**Dataset**
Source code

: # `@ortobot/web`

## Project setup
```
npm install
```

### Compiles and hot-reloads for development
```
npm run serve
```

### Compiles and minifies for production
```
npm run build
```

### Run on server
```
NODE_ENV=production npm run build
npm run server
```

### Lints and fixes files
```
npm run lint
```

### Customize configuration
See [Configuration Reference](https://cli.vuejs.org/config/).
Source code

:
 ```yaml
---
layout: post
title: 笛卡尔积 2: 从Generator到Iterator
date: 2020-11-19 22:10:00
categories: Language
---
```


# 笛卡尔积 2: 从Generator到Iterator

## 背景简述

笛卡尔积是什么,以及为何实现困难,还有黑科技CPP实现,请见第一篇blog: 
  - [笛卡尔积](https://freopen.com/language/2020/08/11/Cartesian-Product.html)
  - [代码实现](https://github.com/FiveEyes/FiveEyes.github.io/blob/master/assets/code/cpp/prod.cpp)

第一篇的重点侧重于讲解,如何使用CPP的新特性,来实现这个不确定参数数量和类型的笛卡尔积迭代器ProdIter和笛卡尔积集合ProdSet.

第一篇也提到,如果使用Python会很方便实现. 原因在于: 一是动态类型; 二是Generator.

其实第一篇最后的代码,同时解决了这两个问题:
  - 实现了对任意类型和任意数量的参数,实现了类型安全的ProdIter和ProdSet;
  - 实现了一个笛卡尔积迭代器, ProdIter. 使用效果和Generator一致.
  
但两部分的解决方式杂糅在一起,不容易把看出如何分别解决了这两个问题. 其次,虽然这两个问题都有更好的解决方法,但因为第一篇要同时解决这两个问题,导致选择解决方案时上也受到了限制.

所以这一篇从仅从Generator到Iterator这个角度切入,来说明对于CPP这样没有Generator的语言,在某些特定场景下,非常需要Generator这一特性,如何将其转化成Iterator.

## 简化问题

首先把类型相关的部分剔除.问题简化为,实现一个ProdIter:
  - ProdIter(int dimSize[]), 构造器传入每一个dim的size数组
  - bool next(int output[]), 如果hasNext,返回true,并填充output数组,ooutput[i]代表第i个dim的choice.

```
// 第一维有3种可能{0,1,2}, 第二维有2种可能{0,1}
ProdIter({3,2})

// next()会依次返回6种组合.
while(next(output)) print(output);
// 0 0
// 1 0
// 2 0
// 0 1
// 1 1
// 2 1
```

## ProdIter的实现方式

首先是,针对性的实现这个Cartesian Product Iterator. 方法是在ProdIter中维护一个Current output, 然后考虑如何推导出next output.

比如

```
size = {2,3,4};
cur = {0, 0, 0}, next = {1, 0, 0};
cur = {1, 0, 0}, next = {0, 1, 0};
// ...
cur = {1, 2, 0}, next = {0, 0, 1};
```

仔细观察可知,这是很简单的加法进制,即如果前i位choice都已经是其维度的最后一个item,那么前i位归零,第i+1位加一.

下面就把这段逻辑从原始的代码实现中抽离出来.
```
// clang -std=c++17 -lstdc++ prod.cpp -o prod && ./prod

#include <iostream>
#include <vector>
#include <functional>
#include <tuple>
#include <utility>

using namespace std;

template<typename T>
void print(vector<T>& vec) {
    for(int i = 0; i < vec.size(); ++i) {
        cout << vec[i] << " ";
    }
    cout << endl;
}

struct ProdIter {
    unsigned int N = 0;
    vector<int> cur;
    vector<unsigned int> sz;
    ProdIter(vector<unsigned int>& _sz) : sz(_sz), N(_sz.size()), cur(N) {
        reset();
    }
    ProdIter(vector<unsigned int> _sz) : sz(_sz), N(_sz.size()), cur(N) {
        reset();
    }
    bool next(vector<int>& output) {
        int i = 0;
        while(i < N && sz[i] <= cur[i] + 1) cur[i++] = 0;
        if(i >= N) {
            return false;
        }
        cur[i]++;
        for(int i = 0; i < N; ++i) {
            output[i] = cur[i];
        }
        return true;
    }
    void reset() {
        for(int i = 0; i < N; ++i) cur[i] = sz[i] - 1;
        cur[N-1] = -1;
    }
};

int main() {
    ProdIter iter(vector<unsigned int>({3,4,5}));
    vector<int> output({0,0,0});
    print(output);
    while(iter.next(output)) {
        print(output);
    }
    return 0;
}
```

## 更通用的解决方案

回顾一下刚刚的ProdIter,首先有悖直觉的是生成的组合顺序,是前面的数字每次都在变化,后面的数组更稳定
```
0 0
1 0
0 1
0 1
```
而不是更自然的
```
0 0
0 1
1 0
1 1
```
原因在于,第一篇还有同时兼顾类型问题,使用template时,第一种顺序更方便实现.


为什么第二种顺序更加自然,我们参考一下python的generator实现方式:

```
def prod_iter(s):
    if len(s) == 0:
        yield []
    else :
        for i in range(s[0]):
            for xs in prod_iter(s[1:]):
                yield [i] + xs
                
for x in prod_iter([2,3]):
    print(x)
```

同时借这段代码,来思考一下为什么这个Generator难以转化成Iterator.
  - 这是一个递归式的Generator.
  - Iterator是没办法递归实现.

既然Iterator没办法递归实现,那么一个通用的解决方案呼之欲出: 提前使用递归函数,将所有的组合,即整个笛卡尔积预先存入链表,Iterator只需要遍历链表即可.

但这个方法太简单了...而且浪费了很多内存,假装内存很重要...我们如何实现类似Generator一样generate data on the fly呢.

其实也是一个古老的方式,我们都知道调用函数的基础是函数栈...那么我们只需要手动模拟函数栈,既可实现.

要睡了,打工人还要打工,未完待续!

**What to do**
Nothing is to be left out: set down all the records again exactly.

**Task solution**
Source code

: # `@ortobot/web`

## Project setup
```
npm install
```

### Compiles and hot-reloads for development
```
npm run serve
```

### Compiles and minifies for production
```
npm run build
```

### Run on server
```
NODE_ENV=production npm run build
npm run server
```

### Lints and fixes files
```
npm run lint
```

### Customize configuration
See [Configuration Reference](https://cli.vuejs.org/config/).
Source code

:
 ```yaml
---
layout: post
title: 笛卡尔积 2: 从Generator到Iterator
date: 2020-11-19 22:10:00
categories: Language
---
```


# 笛卡尔积 2: 从Generator到Iterator

## 背景简述

笛卡尔积是什么,以及为何实现困难,还有黑科技CPP实现,请见第一篇blog: 
  - [笛卡尔积](https://freopen.com/language/2020/08/11/Cartesian-Product.html)
  - [代码实现](https://github.com/FiveEyes/FiveEyes.github.io/blob/master/assets/code/cpp/prod.cpp)

第一篇的重点侧重于讲解,如何使用CPP的新特性,来实现这个不确定参数数量和类型的笛卡尔积迭代器ProdIter和笛卡尔积集合ProdSet.

第一篇也提到,如果使用Python会很方便实现. 原因在于: 一是动态类型; 二是Generator.

其实第一篇最后的代码,同时解决了这两个问题:
  - 实现了对任意类型和任意数量的参数,实现了类型安全的ProdIter和ProdSet;
  - 实现了一个笛卡尔积迭代器, ProdIter. 使用效果和Generator一致.
  
但两部分的解决方式杂糅在一起,不容易把看出如何分别解决了这两个问题. 其次,虽然这两个问题都有更好的解决方法,但因为第一篇要同时解决这两个问题,导致选择解决方案时上也受到了限制.

所以这一篇从仅从Generator到Iterator这个角度切入,来说明对于CPP这样没有Generator的语言,在某些特定场景下,非常需要Generator这一特性,如何将其转化成Iterator.

## 简化问题

首先把类型相关的部分剔除.问题简化为,实现一个ProdIter:
  - ProdIter(int dimSize[]), 构造器传入每一个dim的size数组
  - bool next(int output[]), 如果hasNext,返回true,并填充output数组,ooutput[i]代表第i个dim的choice.

```
// 第一维有3种可能{0,1,2}, 第二维有2种可能{0,1}
ProdIter({3,2})

// next()会依次返回6种组合.
while(next(output)) print(output);
// 0 0
// 1 0
// 2 0
// 0 1
// 1 1
// 2 1
```

## ProdIter的实现方式

首先是,针对性的实现这个Cartesian Product Iterator. 方法是在ProdIter中维护一个Current output, 然后考虑如何推导出next output.

比如

```
size = {2,3,4};
cur = {0, 0, 0}, next = {1, 0, 0};
cur = {1, 0, 0}, next = {0, 1, 0};
// ...
cur = {1, 2, 0}, next = {0, 0, 1};
```

仔细观察可知,这是很简单的加法进制,即如果前i位choice都已经是其维度的最后一个item,那么前i位归零,第i+1位加一.

下面就把这段逻辑从原始的代码实现中抽离出来.
```
// clang -std=c++17 -lstdc++ prod.cpp -o prod && ./prod

#include <iostream>
#include <vector>
#include <functional>
#include <tuple>
#include <utility>

using namespace std;

template<typename T>
void print(vector<T>& vec) {
    for(int i = 0; i < vec.size(); ++i) {
        cout << vec[i] << " ";
    }
    cout << endl;
}

struct ProdIter {
    unsigned int N = 0;
    vector<int> cur;
    vector<unsigned int> sz;
    ProdIter(vector<unsigned int>& _sz) : sz(_sz), N(_sz.size()), cur(N) {
        reset();
    }
    ProdIter(vector<unsigned int> _sz) : sz(_sz), N(_sz.size()), cur(N) {
        reset();
    }
    bool next(vector<int>& output) {
        int i = 0;
        while(i < N && sz[i] <= cur[i] + 1) cur[i++] = 0;
        if(i >= N) {
            return false;
        }
        cur[i]++;
        for(int i = 0; i < N; ++i) {
            output[i] = cur[i];
        }
        return true;
    }
    void reset() {
        for(int i = 0; i < N; ++i) cur[i] = sz[i] - 1;
        cur[N-1] = -1;
    }
};

int main() {
    ProdIter iter(vector<unsigned int>({3,4,5}));
    vector<int> output({0,0,0});
    print(output);
    while(iter.next(output)) {
        print(output);
    }
    return 0;
}
```

## 更通用的解决方案

回顾一下刚刚的ProdIter,首先有悖直觉的是生成的组合顺序,是前面的数字每次都在变化,后面的数组更稳定
```
0 0
1 0
0 1
0 1
```
而不是更自然的
```
0 0
0 1
1 0
1 1
```
原因在于,第一篇还有同时兼顾类型问题,使用template时,第一种顺序更方便实现.


为什么第二种顺序更加自然,我们参考一下python的generator实现方式:

```
def prod_iter(s):
    if len(s) == 0:
        yield []
    else :
        for i in range(s[0]):
            for xs in prod_iter(s[1:]):
                yield [i] + xs
                
for x in prod_iter([2,3]):
    print(x)
```

同时借这段代码,来思考一下为什么这个Generator难以转化成Iterator.
  - 这是一个递归式的Generator.
  - Iterator是没办法递归实现.

既然Iterator没办法递归实现,那么一个通用的解决方案呼之欲出: 提前使用递归函数,将所有的组合,即整个笛卡尔积预先存入链表,Iterator只需要遍历链表即可.

但这个方法太简单了...而且浪费了很多内存,假装内存很重要...我们如何实现类似Generator一样generate data on the fly呢.

其实也是一个古老的方式,我们都知道调用函数的基础是函数栈...那么我们只需要手动模拟函数栈,既可实现.

要睡了,打工人还要打工,未完待续!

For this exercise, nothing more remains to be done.